Hi all,
Well, another Monday rolls around and we’re into the last week of the A to Z Challenge – I’ve been having a lot of fun with it, so hope you’re enjoying the posts. I’m still a day behind I’m afraid, so today is going to be T. You’ve probably heard of the witch trials in Europe in the 16th and 17th centuries, but much less well-known was that there were also werewolf trials going on.
Sometimes these trials would be combined, as lycanthropy was considered linked with witchcraft, black magic and pacts with the Devil. In France alone between 1520 and 1630 some 30,000 people were labelled as werewolves. Suspected werewolves were generally a mix of those with mental health disorders, local ‘weirdos’ who, like the witch trials were accused because of simply being seen as different, and genuine murderers and serial killers, whose horrible deeds were attributed to an ‘inner beast’.
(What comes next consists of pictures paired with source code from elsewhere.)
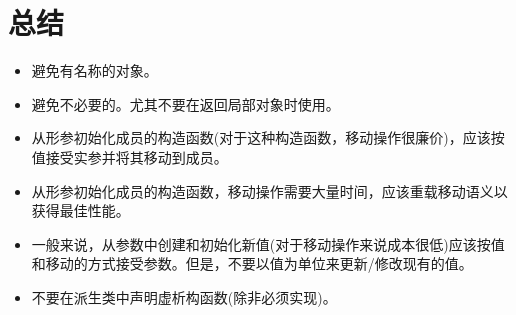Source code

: \section{总结}
\begin{itemize}
	\item 避免有名称的对象。
	\item 避免不必要的。尤其不要在返回局部对象时使用。
	\item 从形参初始化成员的构造函数(对于这种构造函数，移动操作很廉价)，应该按值接受实参并将其移动到成员。
	\item 从形参初始化成员的构造函数，移动操作需要大量时间，应该重载移动语义以获得最佳性能。
	\item 一般来说，从参数中创建和初始化新值(对于移动操作来说成本很低)应该按值和移动的方式接受参数。但是，不要以值为单位来更新/修改现有的值。
	\item 不要在派生类中声明虚析构函数(除非必须实现)。
\end{itemize}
The Estonia werewolf trials in particular accused 18 women and 13 men of causing damage to property and livestock while in the shape of werewolves. Under torture they confessed to hiding their ‘wolf skins’ under a rock and being able to change without being noticed. Most people accused of lycanthropy were tortured horribly to get a confession and if found guilty sentenced to death.
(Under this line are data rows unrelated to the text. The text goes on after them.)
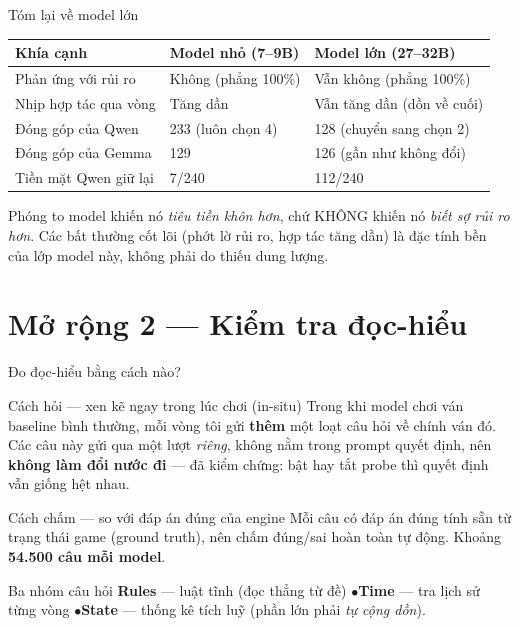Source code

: \documentclass[aspectratio=169,11pt]{beamer}
\newcommand{\take}[1]{\vfill{\footnotesize\color{deepteal}#1}}
\begin{document}
\begin{frame}{Tóm lại về model lớn}
  \begin{center}\small
  \begin{tabular}{lll}
    \toprule
    Khía cạnh & Model nhỏ (7--9B) & Model lớn (27--32B) \\
    \midrule
    Phản ứng với rủi ro    & Không (phẳng 100\%) & \alert{Vẫn không} (phẳng 100\%) \\
    Nhịp hợp tác qua vòng  & Tăng dần & \alert{Vẫn tăng dần} (dồn về cuối) \\
    Đóng góp của Qwen      & 233 (luôn chọn 4) & \alert{128} (chuyển sang chọn 2) \\
    Đóng góp của Gemma     & 129 & 126 (gần như không đổi) \\
    Tiền mặt Qwen giữ lại  & 7/240 & \alert{112/240} \\
    \bottomrule
  \end{tabular}
  \end{center}
  \take{Phóng to model khiến nó \emph{tiêu tiền khôn hơn}, chứ KHÔNG khiến nó \emph{biết sợ rủi ro hơn}. Các bất thường cốt lõi (phớt lờ rủi ro, hợp tác tăng dần) là đặc tính bền của lớp model này, không phải do thiếu dung lượng.}
\end{frame}

\section{Mở rộng 2 --- Kiểm tra đọc-hiểu}

\begin{frame}{Đo đọc-hiểu bằng cách nào?}
  \begin{block}{Cách hỏi --- xen kẽ ngay trong lúc chơi (in-situ)}
    {\footnotesize Trong khi model chơi ván baseline bình thường, mỗi vòng tôi gửi \textbf{thêm} một loạt câu hỏi về chính ván đó. Các câu này gửi qua một lượt \emph{riêng}, không nằm trong prompt quyết định, nên \textbf{không làm đổi nước đi} --- đã kiểm chứng: bật hay tắt probe thì quyết định vẫn giống hệt nhau.}
  \end{block}
  \begin{block}{Cách chấm --- so với đáp án đúng của engine}
    {\footnotesize Mỗi câu có đáp án đúng tính sẵn từ trạng thái game (ground truth), nên chấm đúng/sai hoàn toàn tự động. Khoảng \textbf{54.500 câu mỗi model}.}
  \end{block}
  \begin{exampleblock}{Ba nhóm câu hỏi}
    {\footnotesize \textbf{Rules} --- luật tĩnh (đọc thẳng từ đề) \quad$\bullet$\quad \textbf{Time} --- tra lịch sử từng vòng \quad$\bullet$\quad \textbf{State} --- thống kê tích luỹ (phần lớn phải \emph{tự cộng dồn}).}
  \end{exampleblock}
\end{frame}
\end{document}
There are many famous cases. One of ‘Hans the Werewolf’ was a typical story, where the accused confessed to meeting a ‘man in black’ who gave him the ability to transform into a wolf. Often the cases related horrible crimes, children and women torn apart and eaten by people in wolf form. One of the most well-known was that of Peter Stumpp, also known as the ‘Werewolf of Bedburg’. After being stretched on a rack, Peter confessed to having practiced black magic since he was twelve years old. He claimed that the Devil gave him a magical belt which allowed him to transform in the shape of a wolf. He was described as an ‘insatiable bloodsucker’ who ate the flesh of livestock as well as men, women and children. Under threat of torture he confessed to killing and eating pregnant women and children, including his own son. His execution was one of the most horrible on record, with him being put to a wheel, where “flesh was torn from his body”, in ten places, with red-hot pincers, followed by his arms and legs. Then his limbs were broken with the blunt side of an axehead to prevent him from returning from the grave, before he was beheaded and burned on a pyre. As a warning against similar behavior, local authorities erected a pole with the torture wheel and the figure of a wolf on it, and at the very top they placed Peter Stumpp’s severed head.
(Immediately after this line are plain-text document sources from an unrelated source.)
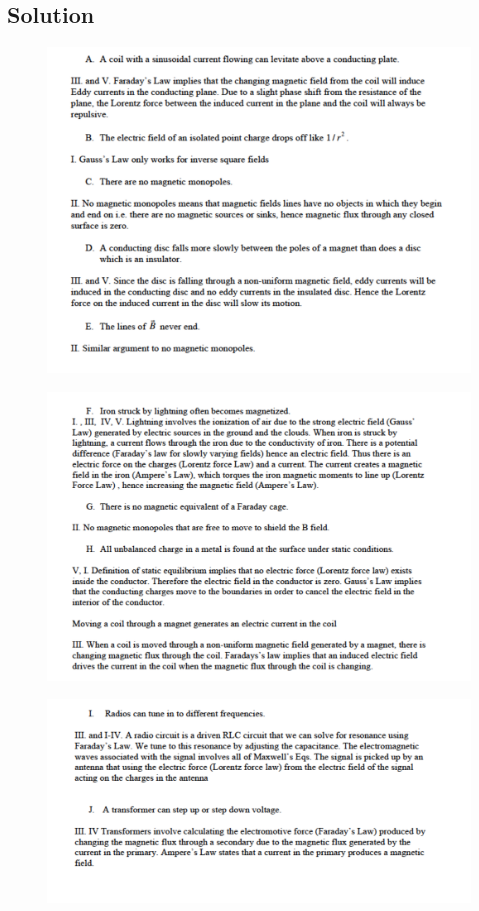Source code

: \documentclass[solutions]{esg8022pset}
\begin{document}
\subsection{Solution}
\begin{figure}[H]
    \centering
    \includegraphics[width = 15cm]{max_gen_sola}
  \end{figure}
  \begin{figure}[H]
    \centering
    \includegraphics[width = 15cm]{max_gen_solb}
  \end{figure}
  \begin{figure}[H]
    \centering
    \includegraphics[width = 15cm]{max_gen_solc}
  \end{figure}
\end{document}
Although the majority of those tried were sentenced to death, a few managed to argue against it. A notable case in Latvia in 1692, did not end in a death sentence: the eighty-year-old Thiess confessed to being a werewolf who, with other werewolves, regularly went to hell three times a year to fight the witches and wizards of Satan to ensure a good harvest. The court tried to make Thiess confess that he had made a pact with the devil and that the werewolf was in the service of Satan, but they did not succeed, and he managed to get away with a whipping. There were several other cases where the defendants managed to put forth the case that as werewolves they protected the local village or community.
However, the majority of those accused, similar to the witch trials, were subjected to horrible torture until they confessed and then handed death sentences. Whether these accused were actually killers, or just misunderstood or mentally ill victims, the brutal history of the werewolf trials is one that remains.